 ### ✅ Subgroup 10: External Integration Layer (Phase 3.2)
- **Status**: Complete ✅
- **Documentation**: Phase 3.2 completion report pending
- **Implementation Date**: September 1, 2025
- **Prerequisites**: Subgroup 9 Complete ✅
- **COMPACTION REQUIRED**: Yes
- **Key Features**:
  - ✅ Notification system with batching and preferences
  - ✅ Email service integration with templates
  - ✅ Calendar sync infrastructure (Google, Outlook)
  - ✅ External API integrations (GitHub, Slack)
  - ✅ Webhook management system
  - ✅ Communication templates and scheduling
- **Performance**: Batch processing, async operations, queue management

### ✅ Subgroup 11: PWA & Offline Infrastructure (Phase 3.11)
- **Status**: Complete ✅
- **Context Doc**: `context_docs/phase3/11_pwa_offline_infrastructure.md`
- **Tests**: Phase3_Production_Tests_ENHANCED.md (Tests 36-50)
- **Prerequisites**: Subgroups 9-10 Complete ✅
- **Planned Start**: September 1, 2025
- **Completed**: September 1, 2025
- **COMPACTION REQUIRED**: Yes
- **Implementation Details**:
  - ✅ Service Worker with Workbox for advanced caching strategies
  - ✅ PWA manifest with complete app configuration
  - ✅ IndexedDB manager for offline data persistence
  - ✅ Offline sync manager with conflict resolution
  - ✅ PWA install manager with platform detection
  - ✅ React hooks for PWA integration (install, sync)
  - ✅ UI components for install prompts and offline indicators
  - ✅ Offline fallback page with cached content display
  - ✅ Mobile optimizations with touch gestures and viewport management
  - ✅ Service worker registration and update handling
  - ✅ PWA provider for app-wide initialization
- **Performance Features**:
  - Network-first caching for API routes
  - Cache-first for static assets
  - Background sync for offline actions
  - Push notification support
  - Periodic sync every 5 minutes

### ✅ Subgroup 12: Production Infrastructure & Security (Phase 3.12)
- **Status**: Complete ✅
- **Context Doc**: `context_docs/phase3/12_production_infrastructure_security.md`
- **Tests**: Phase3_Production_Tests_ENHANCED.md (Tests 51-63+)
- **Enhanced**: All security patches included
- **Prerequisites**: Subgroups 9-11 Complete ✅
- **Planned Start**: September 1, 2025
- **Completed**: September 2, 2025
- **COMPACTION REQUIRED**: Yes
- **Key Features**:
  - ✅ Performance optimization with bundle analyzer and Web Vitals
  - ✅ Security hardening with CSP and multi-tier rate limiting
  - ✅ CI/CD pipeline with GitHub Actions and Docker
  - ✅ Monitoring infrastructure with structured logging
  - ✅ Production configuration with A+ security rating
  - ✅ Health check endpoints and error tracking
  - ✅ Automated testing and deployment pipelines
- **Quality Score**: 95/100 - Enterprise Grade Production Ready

⁂

Among the lines above, find those with the string "September" and copy them.

- **Implementation Date**: September 1, 2025
- **Planned Start**: September 1, 2025
- **Completed**: September 1, 2025
- **Planned Start**: September 1, 2025
- **Completed**: September 2, 2025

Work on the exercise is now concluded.